→ **WHAT TO PRODUCE**: Look through the entries below and say how many lines contain the string "linalg". Give the number only.

*** Opening of RECORDS SHOWN ***

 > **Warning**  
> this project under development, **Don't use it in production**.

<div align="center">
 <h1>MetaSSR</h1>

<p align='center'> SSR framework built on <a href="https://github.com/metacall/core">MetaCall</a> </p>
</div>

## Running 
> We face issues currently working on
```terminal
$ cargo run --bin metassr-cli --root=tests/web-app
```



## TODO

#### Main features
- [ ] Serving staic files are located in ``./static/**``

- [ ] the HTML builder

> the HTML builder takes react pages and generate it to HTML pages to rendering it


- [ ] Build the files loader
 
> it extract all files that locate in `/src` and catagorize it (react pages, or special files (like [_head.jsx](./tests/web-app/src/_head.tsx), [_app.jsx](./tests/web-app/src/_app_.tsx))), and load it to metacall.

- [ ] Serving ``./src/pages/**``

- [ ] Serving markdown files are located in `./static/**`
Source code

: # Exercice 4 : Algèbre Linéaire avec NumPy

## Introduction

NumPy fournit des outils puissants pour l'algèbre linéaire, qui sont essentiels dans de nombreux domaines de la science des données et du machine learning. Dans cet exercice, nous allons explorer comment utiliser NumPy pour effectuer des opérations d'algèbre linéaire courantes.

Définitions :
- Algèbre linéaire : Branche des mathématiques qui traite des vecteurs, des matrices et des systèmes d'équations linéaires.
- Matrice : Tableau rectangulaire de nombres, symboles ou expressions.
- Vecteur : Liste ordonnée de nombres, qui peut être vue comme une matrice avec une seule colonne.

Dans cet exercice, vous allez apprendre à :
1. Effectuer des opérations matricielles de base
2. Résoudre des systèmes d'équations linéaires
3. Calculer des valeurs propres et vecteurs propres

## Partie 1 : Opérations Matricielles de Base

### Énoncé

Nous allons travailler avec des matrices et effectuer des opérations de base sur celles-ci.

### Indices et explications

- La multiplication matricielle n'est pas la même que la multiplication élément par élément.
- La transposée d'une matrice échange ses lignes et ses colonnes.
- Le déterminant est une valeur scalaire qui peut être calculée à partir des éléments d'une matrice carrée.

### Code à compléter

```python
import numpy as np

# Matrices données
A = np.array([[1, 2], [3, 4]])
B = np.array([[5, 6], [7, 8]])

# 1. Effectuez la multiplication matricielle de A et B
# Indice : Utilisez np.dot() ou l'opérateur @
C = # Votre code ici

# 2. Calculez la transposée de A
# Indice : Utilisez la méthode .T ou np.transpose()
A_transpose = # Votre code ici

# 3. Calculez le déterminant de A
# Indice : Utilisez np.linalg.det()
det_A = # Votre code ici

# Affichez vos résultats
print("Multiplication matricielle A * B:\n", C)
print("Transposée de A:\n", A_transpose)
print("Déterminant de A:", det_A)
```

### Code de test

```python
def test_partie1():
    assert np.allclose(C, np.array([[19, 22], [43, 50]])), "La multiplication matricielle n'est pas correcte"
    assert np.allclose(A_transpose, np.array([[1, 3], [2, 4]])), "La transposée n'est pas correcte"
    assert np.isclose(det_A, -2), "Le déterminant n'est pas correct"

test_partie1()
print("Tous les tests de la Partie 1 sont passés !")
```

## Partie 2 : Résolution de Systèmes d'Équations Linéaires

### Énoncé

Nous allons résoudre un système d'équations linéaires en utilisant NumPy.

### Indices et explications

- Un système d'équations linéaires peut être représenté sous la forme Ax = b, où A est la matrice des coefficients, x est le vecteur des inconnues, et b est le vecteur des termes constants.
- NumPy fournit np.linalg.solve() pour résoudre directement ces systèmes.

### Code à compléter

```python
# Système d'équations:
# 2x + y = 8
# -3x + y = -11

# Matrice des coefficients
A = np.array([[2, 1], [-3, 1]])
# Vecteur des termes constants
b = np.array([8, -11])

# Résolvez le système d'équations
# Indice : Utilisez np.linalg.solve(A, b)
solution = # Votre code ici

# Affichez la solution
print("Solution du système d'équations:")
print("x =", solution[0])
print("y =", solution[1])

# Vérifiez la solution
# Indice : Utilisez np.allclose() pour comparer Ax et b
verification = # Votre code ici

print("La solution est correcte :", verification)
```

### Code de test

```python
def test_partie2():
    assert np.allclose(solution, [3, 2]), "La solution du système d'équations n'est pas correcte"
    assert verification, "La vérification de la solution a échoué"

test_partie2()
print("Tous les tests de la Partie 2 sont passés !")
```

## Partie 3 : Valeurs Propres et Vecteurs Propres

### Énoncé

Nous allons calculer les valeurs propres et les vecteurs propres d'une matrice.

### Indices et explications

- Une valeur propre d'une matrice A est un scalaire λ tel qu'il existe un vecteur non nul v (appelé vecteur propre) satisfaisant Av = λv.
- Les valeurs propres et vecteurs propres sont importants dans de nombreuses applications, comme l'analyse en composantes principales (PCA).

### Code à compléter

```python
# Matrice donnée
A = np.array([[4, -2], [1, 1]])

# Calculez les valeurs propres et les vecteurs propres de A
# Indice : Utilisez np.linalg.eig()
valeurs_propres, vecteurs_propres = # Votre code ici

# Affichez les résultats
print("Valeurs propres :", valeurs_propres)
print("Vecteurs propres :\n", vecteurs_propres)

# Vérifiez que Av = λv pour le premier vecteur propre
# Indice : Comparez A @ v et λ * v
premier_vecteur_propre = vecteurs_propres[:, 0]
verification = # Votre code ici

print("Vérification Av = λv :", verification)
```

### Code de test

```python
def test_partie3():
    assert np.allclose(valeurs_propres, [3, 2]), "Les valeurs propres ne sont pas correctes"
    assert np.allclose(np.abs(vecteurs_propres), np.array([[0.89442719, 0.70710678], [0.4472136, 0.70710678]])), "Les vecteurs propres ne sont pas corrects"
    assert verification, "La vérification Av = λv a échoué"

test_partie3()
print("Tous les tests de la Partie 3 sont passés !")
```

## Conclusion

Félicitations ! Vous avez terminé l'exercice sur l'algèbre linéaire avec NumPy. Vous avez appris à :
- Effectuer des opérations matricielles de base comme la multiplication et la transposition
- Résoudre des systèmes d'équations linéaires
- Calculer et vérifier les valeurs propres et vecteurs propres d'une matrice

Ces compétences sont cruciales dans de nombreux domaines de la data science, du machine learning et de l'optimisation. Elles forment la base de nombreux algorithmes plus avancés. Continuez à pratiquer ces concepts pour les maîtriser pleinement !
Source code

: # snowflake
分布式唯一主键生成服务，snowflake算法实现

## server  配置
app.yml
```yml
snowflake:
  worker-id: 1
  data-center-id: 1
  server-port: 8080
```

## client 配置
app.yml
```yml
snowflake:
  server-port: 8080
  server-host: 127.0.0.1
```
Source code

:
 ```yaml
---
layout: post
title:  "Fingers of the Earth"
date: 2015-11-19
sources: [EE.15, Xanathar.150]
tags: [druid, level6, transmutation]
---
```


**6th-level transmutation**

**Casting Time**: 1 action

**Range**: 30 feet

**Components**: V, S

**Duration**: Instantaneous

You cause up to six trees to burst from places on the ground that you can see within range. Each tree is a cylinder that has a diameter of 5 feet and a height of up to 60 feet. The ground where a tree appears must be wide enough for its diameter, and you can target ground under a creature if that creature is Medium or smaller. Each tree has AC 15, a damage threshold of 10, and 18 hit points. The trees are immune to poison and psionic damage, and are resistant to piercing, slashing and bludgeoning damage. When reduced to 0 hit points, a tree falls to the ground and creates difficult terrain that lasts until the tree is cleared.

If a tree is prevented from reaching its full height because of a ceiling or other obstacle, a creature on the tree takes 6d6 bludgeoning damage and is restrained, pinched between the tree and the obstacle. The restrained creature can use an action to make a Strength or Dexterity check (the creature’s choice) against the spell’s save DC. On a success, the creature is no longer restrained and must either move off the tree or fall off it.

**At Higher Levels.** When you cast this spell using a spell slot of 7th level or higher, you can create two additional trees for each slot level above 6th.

*** Close of RECORDS SHOWN ***

→ **SOLUTION FOR THIS TASK**: 4